§ Directions
Which lines below contain "begin"? Copy every one of them.

Recorded data:
--

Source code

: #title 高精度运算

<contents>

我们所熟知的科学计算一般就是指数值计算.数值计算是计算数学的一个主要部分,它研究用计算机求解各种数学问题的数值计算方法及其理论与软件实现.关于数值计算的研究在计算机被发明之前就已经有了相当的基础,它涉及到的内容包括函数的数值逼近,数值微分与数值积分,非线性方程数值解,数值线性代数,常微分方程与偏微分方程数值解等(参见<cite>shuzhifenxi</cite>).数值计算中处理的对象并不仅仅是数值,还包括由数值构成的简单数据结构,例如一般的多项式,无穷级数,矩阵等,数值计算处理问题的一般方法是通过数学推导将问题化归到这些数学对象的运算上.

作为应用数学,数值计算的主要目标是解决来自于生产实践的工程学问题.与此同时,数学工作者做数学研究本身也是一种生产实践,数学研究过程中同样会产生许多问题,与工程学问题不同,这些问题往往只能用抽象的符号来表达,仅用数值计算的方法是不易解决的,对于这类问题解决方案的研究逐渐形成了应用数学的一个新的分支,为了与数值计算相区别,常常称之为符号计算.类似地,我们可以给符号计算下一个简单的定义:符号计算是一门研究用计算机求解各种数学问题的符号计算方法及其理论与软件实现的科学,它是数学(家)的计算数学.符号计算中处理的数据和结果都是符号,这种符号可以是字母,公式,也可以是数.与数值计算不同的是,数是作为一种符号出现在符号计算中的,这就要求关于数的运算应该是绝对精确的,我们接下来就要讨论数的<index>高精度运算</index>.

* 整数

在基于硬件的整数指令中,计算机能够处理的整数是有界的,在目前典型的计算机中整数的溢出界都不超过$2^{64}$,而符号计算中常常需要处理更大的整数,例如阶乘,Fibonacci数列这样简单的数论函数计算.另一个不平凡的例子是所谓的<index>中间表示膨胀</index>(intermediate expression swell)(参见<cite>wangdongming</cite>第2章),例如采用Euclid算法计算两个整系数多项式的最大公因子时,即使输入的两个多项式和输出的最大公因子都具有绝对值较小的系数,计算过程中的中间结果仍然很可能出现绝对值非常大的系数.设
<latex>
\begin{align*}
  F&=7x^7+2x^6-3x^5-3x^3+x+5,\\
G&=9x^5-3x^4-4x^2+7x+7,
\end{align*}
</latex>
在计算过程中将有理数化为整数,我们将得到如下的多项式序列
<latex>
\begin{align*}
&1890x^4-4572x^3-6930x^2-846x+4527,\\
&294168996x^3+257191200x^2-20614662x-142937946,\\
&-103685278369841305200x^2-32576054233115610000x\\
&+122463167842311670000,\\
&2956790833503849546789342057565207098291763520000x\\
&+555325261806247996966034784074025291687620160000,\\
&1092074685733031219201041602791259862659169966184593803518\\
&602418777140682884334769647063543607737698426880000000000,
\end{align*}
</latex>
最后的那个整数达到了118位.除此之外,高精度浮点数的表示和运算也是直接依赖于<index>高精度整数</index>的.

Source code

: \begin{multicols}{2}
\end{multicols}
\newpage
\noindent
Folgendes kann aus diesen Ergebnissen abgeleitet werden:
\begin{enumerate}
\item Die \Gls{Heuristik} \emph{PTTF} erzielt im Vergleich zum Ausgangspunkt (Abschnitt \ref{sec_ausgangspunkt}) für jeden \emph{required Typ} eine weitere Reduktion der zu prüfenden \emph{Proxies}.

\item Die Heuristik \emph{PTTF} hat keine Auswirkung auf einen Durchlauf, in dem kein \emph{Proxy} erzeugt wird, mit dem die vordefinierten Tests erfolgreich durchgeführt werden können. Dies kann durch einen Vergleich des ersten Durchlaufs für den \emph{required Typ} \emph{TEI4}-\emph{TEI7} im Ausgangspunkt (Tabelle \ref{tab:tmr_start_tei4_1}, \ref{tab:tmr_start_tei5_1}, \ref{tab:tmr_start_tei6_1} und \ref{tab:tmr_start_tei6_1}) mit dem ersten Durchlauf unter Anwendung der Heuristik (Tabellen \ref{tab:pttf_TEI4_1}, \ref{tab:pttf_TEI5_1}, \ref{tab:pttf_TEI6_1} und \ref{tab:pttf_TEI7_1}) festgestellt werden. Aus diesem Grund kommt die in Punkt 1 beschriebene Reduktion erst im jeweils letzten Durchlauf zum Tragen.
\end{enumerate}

--

§ Written response
\begin{align*}
\begin{align*}
: \begin{multicols}{2}
\begin{enumerate}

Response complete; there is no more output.